╭─ Input records

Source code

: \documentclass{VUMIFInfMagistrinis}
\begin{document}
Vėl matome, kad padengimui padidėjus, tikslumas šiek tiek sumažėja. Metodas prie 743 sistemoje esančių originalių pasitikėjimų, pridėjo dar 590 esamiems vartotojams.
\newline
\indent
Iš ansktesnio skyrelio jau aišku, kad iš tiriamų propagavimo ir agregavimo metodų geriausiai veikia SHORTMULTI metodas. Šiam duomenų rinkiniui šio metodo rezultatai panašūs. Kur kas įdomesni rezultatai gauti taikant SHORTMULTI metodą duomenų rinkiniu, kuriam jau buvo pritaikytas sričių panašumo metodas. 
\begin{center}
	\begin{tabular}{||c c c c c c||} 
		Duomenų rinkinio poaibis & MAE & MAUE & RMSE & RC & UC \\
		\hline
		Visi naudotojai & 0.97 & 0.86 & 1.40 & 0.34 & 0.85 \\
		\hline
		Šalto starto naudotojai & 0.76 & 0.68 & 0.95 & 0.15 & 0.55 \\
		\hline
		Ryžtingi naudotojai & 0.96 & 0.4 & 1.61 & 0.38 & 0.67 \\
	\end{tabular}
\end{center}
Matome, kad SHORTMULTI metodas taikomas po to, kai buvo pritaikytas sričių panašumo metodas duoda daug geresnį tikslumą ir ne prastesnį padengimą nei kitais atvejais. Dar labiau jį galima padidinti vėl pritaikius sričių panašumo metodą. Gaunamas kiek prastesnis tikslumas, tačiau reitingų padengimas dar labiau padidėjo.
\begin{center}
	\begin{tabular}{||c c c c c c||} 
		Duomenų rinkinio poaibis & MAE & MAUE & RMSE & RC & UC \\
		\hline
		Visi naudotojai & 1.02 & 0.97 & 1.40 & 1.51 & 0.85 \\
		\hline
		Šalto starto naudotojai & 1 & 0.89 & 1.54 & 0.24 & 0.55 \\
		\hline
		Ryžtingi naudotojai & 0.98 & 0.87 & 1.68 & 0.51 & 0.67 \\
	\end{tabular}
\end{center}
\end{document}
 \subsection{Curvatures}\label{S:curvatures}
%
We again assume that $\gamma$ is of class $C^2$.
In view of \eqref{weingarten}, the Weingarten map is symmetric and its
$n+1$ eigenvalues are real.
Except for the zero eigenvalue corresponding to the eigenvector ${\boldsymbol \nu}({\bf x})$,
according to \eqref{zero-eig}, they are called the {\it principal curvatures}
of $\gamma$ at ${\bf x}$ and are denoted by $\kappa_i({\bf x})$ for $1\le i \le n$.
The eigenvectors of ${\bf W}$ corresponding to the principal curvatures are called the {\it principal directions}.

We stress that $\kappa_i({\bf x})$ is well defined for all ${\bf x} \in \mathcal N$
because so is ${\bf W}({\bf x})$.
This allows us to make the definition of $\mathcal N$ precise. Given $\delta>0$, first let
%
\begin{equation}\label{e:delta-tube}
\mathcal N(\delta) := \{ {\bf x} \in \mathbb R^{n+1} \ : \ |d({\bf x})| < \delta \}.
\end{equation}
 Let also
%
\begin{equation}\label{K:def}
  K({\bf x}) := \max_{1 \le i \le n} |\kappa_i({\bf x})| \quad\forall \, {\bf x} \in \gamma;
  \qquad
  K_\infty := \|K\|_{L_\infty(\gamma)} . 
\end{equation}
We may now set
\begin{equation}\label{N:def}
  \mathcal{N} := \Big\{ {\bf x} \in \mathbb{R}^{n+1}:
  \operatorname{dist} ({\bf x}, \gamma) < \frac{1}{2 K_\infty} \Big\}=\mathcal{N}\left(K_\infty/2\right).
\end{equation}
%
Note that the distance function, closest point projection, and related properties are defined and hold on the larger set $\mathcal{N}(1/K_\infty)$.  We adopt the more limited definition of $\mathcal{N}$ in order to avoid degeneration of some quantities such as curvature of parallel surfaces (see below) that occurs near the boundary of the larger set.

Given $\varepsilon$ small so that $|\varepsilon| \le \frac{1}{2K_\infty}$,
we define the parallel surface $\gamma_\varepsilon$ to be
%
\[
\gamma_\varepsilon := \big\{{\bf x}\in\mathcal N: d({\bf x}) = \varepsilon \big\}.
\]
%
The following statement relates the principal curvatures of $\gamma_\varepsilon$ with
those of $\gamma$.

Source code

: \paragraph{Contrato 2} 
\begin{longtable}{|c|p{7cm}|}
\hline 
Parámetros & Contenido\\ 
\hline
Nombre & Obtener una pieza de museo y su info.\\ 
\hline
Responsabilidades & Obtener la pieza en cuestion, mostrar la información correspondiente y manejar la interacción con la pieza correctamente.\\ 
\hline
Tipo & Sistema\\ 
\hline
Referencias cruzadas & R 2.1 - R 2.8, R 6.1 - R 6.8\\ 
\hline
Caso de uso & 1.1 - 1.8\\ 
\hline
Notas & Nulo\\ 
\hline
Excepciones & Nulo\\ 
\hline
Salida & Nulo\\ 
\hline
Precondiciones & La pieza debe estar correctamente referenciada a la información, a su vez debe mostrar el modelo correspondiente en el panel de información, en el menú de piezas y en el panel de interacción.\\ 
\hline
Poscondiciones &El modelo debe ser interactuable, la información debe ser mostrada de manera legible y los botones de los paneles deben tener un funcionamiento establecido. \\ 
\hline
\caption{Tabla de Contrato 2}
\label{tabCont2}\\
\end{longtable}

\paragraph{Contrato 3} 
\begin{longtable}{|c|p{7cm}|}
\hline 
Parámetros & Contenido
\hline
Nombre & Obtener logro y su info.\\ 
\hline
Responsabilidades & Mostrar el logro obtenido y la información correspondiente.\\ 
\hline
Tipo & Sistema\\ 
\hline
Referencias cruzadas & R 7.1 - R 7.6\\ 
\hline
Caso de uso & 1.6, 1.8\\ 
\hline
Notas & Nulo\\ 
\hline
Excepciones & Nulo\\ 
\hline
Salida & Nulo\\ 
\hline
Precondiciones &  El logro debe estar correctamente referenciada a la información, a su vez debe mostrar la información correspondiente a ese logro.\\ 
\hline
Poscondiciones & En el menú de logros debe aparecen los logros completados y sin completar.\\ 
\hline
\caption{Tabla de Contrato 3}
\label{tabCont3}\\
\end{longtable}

╰─

**What you will do:** Wherever the string "cruzadas" appears in the listing above, show the whole line.

**Exercise answer:**
Referencias cruzadas & R 2.1 - R 2.8, R 6.1 - R 6.8\\ 
Referencias cruzadas & R 7.1 - R 7.6\\ 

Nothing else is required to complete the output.